Since we're talking hypothetical situations here, let's go to extremes.  
(This simplifies the calculation a bit)  Let's say we wish to pull the 
planet apart entirely, separating it dust grain from dust grain. The energy 
it would take to do this is simply the opposite of the energy stored in the 
gravitational collapse of the matter that formed the Earth.  I won't go 
into the mathematics of it, since I am not sure of your calculus 
background, but the concept is to calculate the energy difference for each 
individual particle added to the Earth's surface as it collapses, and I 
assume a planet of constant density (I presume that's a first-order 
difference, and since we're just estimating anyway, that doesn't matter.)
Anyway, the energy is (3/5)*G*M*M/R, where G is the gravitational constant, 
M is the mass of the Earth, and R is the radius of the Earth.  This gives 
us 2.24*10^32 Joules, which is a huge amount.

Now, for the sake of argument, let's say that we have an object impacting 
the Earth at escape velocity.  (That is, the speed it would have if it was 
dropped from rest a very far distance away and permitted simply to fall 
onto the Earth.)  That's something like 11,000 meters per second, which is 
pretty fast.  How much mass would it need to have to produce the kind of 
energy we need in the collision to destroy the planet?
The calculation isn't too difficult.  The energy of the rock is G*M*m/R, 
where little m is the mass of the object, and the other variables are the 
same as before.  This needs to be equal to (3/5)*G*M*M/R in order to 
produce enough energy to destroy the Earth.  Solving the equation for m, 
we see: m=(3/5)*M.
So, the mass of the asteroid is just 3/5 times the mass of the Earth.  In 
other words, you need a planet or large moon to cause that kind of damage!

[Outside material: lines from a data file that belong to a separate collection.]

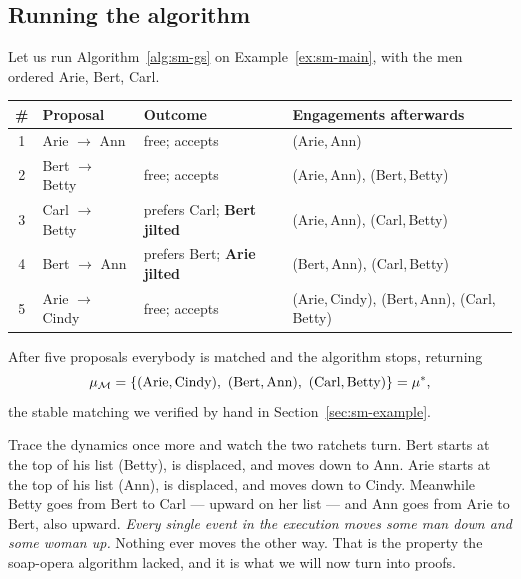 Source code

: \subsection{Running the algorithm}\label{sec:sm-trace}

Let us run Algorithm~\ref{alg:sm-gs} on Example~\ref{ex:sm-main}, with the men
ordered Arie, Bert, Carl.

\begin{center}
\small
\begin{tabular}{@{}clll@{}}
\toprule
\# & Proposal & Outcome & Engagements afterwards \\
\midrule
1 & Arie $\to$ Ann   & free; accepts
  & (Arie,\,Ann) \\
2 & Bert $\to$ Betty & free; accepts
  & (Arie,\,Ann), (Bert,\,Betty) \\
3 & Carl $\to$ Betty & prefers Carl; \textbf{Bert jilted}
  & (Arie,\,Ann), (Carl,\,Betty) \\
4 & Bert $\to$ Ann   & prefers Bert; \textbf{Arie jilted}
  & (Bert,\,Ann), (Carl,\,Betty) \\
5 & Arie $\to$ Cindy & free; accepts
  & (Arie,\,Cindy), (Bert,\,Ann), (Carl,\,Betty) \\
\bottomrule
\end{tabular}
\end{center}

After five proposals everybody is matched and the algorithm stops, returning
\[
  \mu_{\Men} =
  \{(\text{Arie},\text{Cindy}),\ (\text{Bert},\text{Ann}),\
    (\text{Carl},\text{Betty})\} = \mu^{*},
\]
the stable matching we verified by hand in Section~\ref{sec:sm-example}.

Trace the dynamics once more and watch the two ratchets turn. Bert starts at
the top of his list (Betty), is displaced, and moves down to Ann. Arie starts
at the top of his list (Ann), is displaced, and moves down to Cindy. Meanwhile
Betty goes from Bert to Carl --- upward on her list --- and Ann goes from Arie
to Bert, also upward. \emph{Every single event in the execution moves some man
down and some woman up.} Nothing ever moves the other way. That is the
property the soap-opera algorithm lacked, and it is what we will now turn into
proofs.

As for the Moon, the same calculation applies, so you would need something 
about 3/5 times the mass of the Moon to destroy it.  However, since the 
Moon itself is just over 1/85 the mass of the Earth (0.012 times the mass 
of the Earth), it could not cause the destruction of the Earth if it fell 
out of orbit. (It would certainly cause a lot of damage, though)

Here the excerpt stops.